Forty days. A number to connect his wilderness experience with those who have gone before - and - to be sure we understand, he was out there far longer than most of us could bear.
Forty minutes, forty hours, forty days, forty years, etc. the noonday demon, akedia, which the desert fathers and mothers knew so well isn’t concerned with the literal amount of time. That tempter tempts us whenever we start looking outside ourselves for the answers, or the solutions, to our challenges and problems.
“We are easily persuaded,” Williams writes, “that the problem of growing up in the life of the spirit can be located outside ourselves.”
Jesus’ temptations are not our temptations. But, this problem of our easy persuasion tempts us all the time. For me, it is one entry into preaching this all too familiar, and, slightly outlandish gospel text. Satan is the “tempter” and the “accuser.” He tempts Jesus to look outside of himself, to get busy doing something for the benefit of others and his own power. He accuses Jesus of not being who he claims to be with his conditional clauses meant to test his faith in himself and trust in God.
Earlier this week I attended a larger, city church for a conference. The staff had decorated the space for Mardi Gras/Shrove Tuesday festivities. It looked great and I thought, “Oh, if only I had a staff.”
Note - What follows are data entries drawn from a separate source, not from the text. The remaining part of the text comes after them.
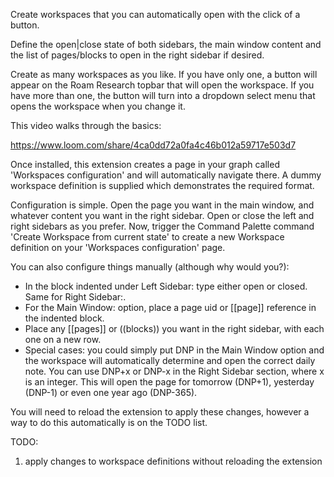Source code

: Create workspaces that you can automatically open with the click of a button.

Define the open|close state of both sidebars, the main window content and the list of pages/blocks to open in the right sidebar if desired.

Create as many workspaces as you like. If you have only one, a button will appear on the Roam Research topbar that will open the workspace. If you have more than one, the button will turn into a dropdown select menu that opens the workspace when you change it.

This video walks through the basics:

https://www.loom.com/share/4ca0dd72a0fa4c46b012a59717e503d7

Once installed, this extension creates a page in your graph called 'Workspaces configuration' and will automatically navigate there. A dummy workspace definition is supplied which demonstrates the required format.

Configuration is simple. Open the page you want in the main window, and whatever content you want in the right sidebar. Open or close the left and right sidebars as you prefer. Now, trigger the Command Palette command 'Create Workspace from current state' to create a new Workspace definition on your 'Workspaces configuration' page.

You can also configure things manually (although why would you?):
- In the block indented under Left Sidebar: type either open or closed. Same for Right Sidebar:.
- For the Main Window: option, place a page uid or [[page]] reference in the indented block.
- Place any [[pages]] or ((blocks)) you want in the right sidebar, with each one on a new row.
- Special cases: you could simply put DNP in the Main Window option and the workspace will automatically determine and open the correct daily note. You can use DNP+x or DNP-x in the Right Sidebar section, where x is an integer. This will open the page for tomorrow (DNP+1), yesterday (DNP-1) or even one year ago (DNP-365).

You will need to reload the extension to apply these changes, however a way to do this automatically is on the TODO list.

TODO:
1. apply changes to workspace definitions without reloading the extension
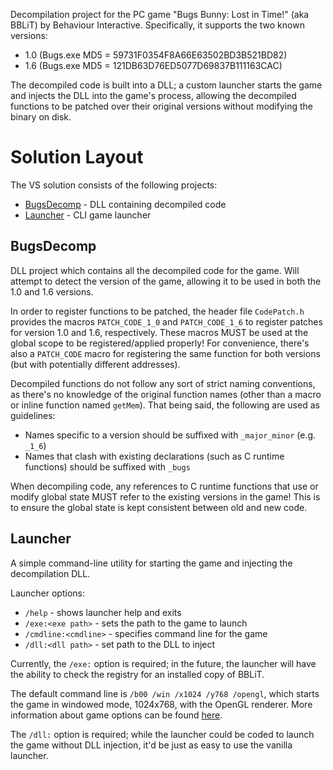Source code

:
Decompilation project for the PC game "Bugs Bunny: Lost in Time!" (aka BBLiT)
by Behaviour Interactive. Specifically, it supports the two known versions:
- 1.0 (Bugs.exe MD5 = 59731F0354F8A66E63502BD3B521BD82)
- 1.6 (Bugs.exe MD5 = 121DB63D76ED5077D69837B111163CAC)

The decompiled code is built into a DLL; a custom launcher starts the game and
injects the DLL into the game's process, allowing the decompiled functions to be
patched over their original versions without modifying the binary on disk.

# Solution Layout

The VS solution consists of the following projects:
- [BugsDecomp](#bugsdecomp) - DLL containing decompiled code
- [Launcher](#launcher) - CLI game launcher

## BugsDecomp

DLL project which contains all the decompiled code for the game. Will attempt to
detect the version of the game, allowing it to be used in both the 1.0 and 1.6
versions.

In order to register functions to be patched, the header file `CodePatch.h`
provides the macros `PATCH_CODE_1_0` and `PATCH_CODE_1_6` to register patches
for version 1.0 and 1.6, respectively. These macros MUST be used at the global
scope to be registered/applied properly! For convenience, there's also a
`PATCH_CODE` macro for registering the same function for both versions (but with
potentially different addresses).

Decompiled functions do not follow any sort of strict naming conventions, as
there's no knowledge of the original function names (other than a macro or
inline function named `getMem`). That being said, the following are used as
guidelines:
- Names specific to a version should be suffixed with `_major_minor` (e.g.
`_1_6`)
- Names that clash with existing declarations (such as C runtime functions)
should be suffixed with `_bugs`

When decompiling code, any references to C runtime functions that use or modify
global state MUST refer to the existing versions in the game! This is to ensure
the global state is kept consistent between old and new code.

## Launcher

A simple command-line utility for starting the game and injecting the
decompilation DLL.

Launcher options:
- `/help` - shows launcher help and exits
- `/exe:<exe path>` - sets the path to the game to launch
- `/cmdline:<cmdline>` - specifies command line for the game
- `/dll:<dll path>` - set path to the DLL to inject

Currently, the `/exe:` option is required; in the future, the launcher will have
the ability to check the registry for an installed copy of BBLiT.

The default command line is `/b00 /win /x1024 /y768 /opengl`, which starts the
game in windowed mode, 1024x768, with the OpenGL renderer. More information
about game options can be found [here](doc/internals.md#launch-options).

The `/dll:` option is required; while the launcher could be coded to launch the
game without DLL injection, it'd be just as easy to use the vanilla launcher.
Later that night at, back at my church at our Shrove Tuesday festivities, a parishioner told me about the jazz Eucharist they attended at a different church the week before. “It was great! It was packed!” he told me. “Oh,” I thought, “if only I had jazz band.”
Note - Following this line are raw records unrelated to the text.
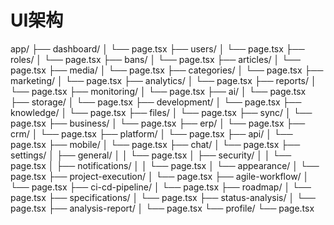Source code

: # UI架构

app/
├── dashboard/
│   └── page.tsx
├── users/
│   └── page.tsx
├── roles/
│   └── page.tsx
├── bans/
│   └── page.tsx
├── articles/
│   └── page.tsx
├── media/
│   └── page.tsx
├── categories/
│   └── page.tsx
├── marketing/
│   └── page.tsx
├── analytics/
│   └── page.tsx
├── reports/
│   └── page.tsx
├── monitoring/
│   └── page.tsx
├── ai/
│   └── page.tsx
├── storage/
│   └── page.tsx
├── development/
│   └── page.tsx
├── knowledge/
│   └── page.tsx
├── files/
│   └── page.tsx
├── sync/
│   └── page.tsx
├── business/
│   └── page.tsx
├── erp/
│   └── page.tsx
├── crm/
│   └── page.tsx
├── platform/
│   └── page.tsx
├── api/
│   └── page.tsx
├── mobile/
│   └── page.tsx
├── chat/
│   └── page.tsx
├── settings/
│   ├── general/
│   │   └── page.tsx
│   ├── security/
│   │   └── page.tsx
│   ├── notifications/
│   │   └── page.tsx
│   └── appearance/
│       └── page.tsx
├── project-execution/
│   └── page.tsx
├── agile-workflow/
│   └── page.tsx
├── ci-cd-pipeline/
│   └── page.tsx
├── roadmap/
│   └── page.tsx
├── specifications/
│   └── page.tsx
├── status-analysis/
│   └── page.tsx
├── analysis-report/
│   └── page.tsx
└── profile/
    └── page.tsx

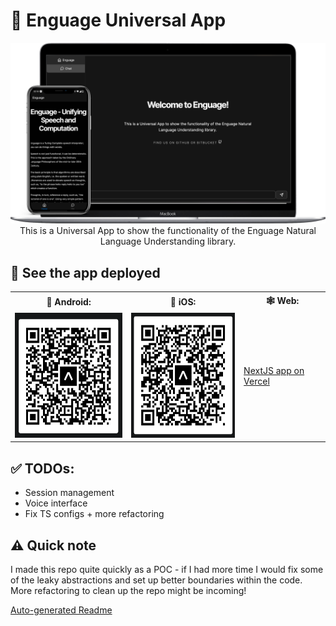 # 🌌 Enguage Universal App

<p align="center">
  <img src="./assets/enguage.png">
  </br>
  This is a Universal App to show the functionality of the Enguage Natural Language Understanding library.
</p>

## 🚀 See the app deployed

<table align="center">
  <tr display="flex">
    <th>🤖 Android: </th>
    <th>🍎 iOS: </th>
    <th>🕸️ Web: </th>
  </tr>
    <td>
      <img width="200" height="200" src="./assets/android.png">
    </td>
    <td>
      <img width="200" height="200" src="./assets/ios.png">
    </td>
    <td>
      <a href="https://enguage-universal-app-next-n61urasnk-jamesdhw.vercel.app/chat" target="_blank">NextJS app on Vercel</a>
    </td>
</table>

## ✅ TODOs:

- Session management
- Voice interface
- Fix TS configs + more refactoring

## ⚠️ Quick note

I made this repo quite quickly as a POC - if I had more time I would fix some of the leaky abstractions and set up better boundaries within the code. More refactoring to clean up the repo might be incoming!

[Auto-generated Readme](./docs/README.md)

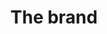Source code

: ---
layout: redirect.njk
permalink: false
hideInSitemap: true
tags: level2
key: brand_en
title: The brand
redirect: /en/foundation/brand/portal/
parent: foundation_en
order: 1
---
And yes, my friend, of course in between my “if only” thoughts there were myriad of moments when I was filled with gratitude and love for my call and my congregation and our pancakes! Every day I have “if only” thoughts. Moments of envy, of comparative thinking tempting to rob me of deeper joy. And I’ll bet a stack of pancakes that you do too.
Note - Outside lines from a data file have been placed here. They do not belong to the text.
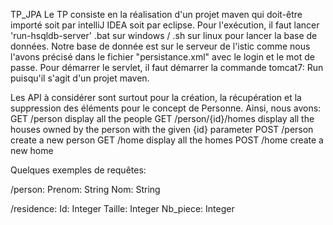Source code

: TP_JPA
Le TP consiste en la réalisation d'un projet maven qui doit-être importé soit par intelliJ IDEA soit par eclipse.
Pour l'exécution, il faut lancer 'run-hsqldb-server' .bat sur windows / .sh sur linux pour lancer la base de données.
Notre base de donnée est sur le serveur de l'istic comme nous l'avons précisé dans le fichier "persistance.xml" avec le login et le mot de passe.
Pour démarrer le servlet, il faut démarrer la commande tomcat7: Run puisqu'il s'agit d'un projet maven.

Les API à considérer sont surtout pour la création, la récupération et la suppression des éléments pour le concept de Personne. Ainsi, nous avons:
GET 	/person 	display all the people
GET 	/person/{id}/homes 	display all the houses owned by the person with the given {id} parameter
POST 	/person 	create a new person
GET 	/home 	display all the homes
POST 	/home 	create a new home

Quelques exemples de requêtes:

/person:
Prenom: String
Nom: String

/residence:
Id: Integer
Taille: Integer
Nb_piece: Integer
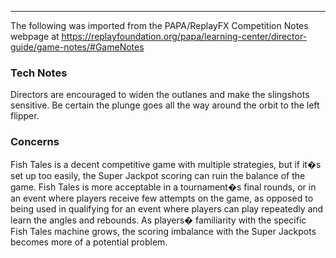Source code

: ***
The following was imported from the PAPA/ReplayFX Competition Notes webpage at https://replayfoundation.org/papa/learning-center/director-guide/game-notes/#GameNotes

### Tech Notes
            
Directors are encouraged to widen the outlanes and make the slingshots sensitive. Be certain the plunge goes all the way around the orbit to the left flipper.

### Concerns
            
Fish Tales is a decent competitive game with multiple strategies, but if it�s set up too easily, the Super Jackpot scoring can ruin the balance of the game. Fish Tales is more acceptable in a tournament�s final rounds, or in an event where players receive few attempts on the game, as opposed to being used in qualifying for an event where players can play repeatedly and learn the angles and rebounds. As players� familiarity with the specific Fish Tales machine grows, the scoring imbalance with the Super Jackpots becomes more of a potential problem.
There are desert periods and moments for all of us, not just clergy. We avoid the restless worry that usually accompanies solitude. Our consuming culture tells us “if only” all day long. If only I had this, if only I did that, if only they did this, if only they did that. We want to rid ourselves, displace our anxieties, worries and concerns onto something or someone else. “None of us,” again writes Williams, “wants to start where we are.”
After he was baptized, Jesus started. He started where? No where. A desert, to be alone with himself and alone with God. He went into the proverbial room, shut the door and prayed. Akedia tempted him to put that ego he had emptied himself of, right back on (Phil 2:5-11). Jesus trusted in his belovedness, his God-given identity. And he rested and allowed himself to be cared for by the angels.
What about giving up our comparative, “if only” stinking-thinking for Lent? How about resting where we are currently planted, countering every, “if only” thought with seeking something or someone to behold with gratitude? Maybe letting go of tending to people all the time and allowing the angels in our midst periodically to care for us?
This is a season to draw closer to God. A season to simplify and surround ourselves with support for living wholeheartedly. Our anxieties and restlessness are clues. Times for us to dig in with our curiosity, to go deeper with our self-examination. There is value in wrestling with those internal accusations, they tend to point us towards the places we are afraid to go. Which is why the noonday demon tries to trick us and look elsewhere. But God is always right here. Right here, right now.